Discovered something interesting? Found a cool model? Got a beautiful
spectrogram? Feel free to share your work and discoveries on Twitter!

In the next chapters you'll learn more about various audio transformer
architectures and will train your own model!


In [None]:
!pip install datasets[audio] librosa transformers


In [None]:
from datasets import load_dataset

ds = load_dataset("facebook/voxpopuli", name="en", streaming=True)
ds_head = ds["train"].take(3)
example = list(ds_head)[-1]
example


In [None]:
from IPython.display import Audio

Audio(example["audio"]["array"], rate=16000)


In [None]:
import librosa
import matplotlib.pyplot as plt
import librosa.display

array = example["audio"]["array"]
sampling_rate = example["audio"]["sampling_rate"]
plt.figure().set_figwidth(12)
librosa.display.waveshow(array, sr=sampling_rate)


In [None]:
import numpy as np

D = librosa.stft(array)
S_db = librosa.amplitude_to_db(np.abs(D), ref=np.max)
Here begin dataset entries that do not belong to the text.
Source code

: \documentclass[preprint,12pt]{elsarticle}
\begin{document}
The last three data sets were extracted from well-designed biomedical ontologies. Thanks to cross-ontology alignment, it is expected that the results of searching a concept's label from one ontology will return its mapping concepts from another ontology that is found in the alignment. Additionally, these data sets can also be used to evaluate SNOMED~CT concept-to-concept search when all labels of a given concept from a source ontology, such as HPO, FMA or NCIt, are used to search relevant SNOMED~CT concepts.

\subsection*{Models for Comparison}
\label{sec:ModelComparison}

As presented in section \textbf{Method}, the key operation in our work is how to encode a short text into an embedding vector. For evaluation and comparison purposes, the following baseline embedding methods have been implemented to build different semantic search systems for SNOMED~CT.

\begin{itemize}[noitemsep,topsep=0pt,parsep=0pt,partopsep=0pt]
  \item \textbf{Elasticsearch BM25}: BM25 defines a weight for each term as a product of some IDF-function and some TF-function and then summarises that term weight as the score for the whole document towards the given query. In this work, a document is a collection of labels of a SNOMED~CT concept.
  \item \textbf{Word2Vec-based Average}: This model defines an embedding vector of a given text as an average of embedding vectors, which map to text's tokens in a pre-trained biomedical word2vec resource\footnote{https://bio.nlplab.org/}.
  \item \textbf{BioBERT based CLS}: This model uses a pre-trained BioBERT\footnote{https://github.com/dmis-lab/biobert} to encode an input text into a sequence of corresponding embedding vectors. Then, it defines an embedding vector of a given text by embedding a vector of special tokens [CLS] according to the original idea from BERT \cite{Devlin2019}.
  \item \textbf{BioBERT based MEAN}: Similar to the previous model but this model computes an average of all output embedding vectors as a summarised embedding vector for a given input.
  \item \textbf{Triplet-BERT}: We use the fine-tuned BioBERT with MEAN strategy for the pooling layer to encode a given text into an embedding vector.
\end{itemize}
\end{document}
plt.figure().set_figwidth(12)
librosa.display.specshow(S_db, x_axis="time", y_axis="hz")
plt.colorbar()


In [None]:
from transformers import pipeline

asr = pipeline(
    "automatic-speech-recognition",
    model="facebook/wav2vec2-large-xlsr-53-german",
)
print(asr(example["audio"]["array"]))
print(example["raw_text"])


In [None]:
from IPython.display import Audio

Audio(example["audio"]["array"], rate=16000)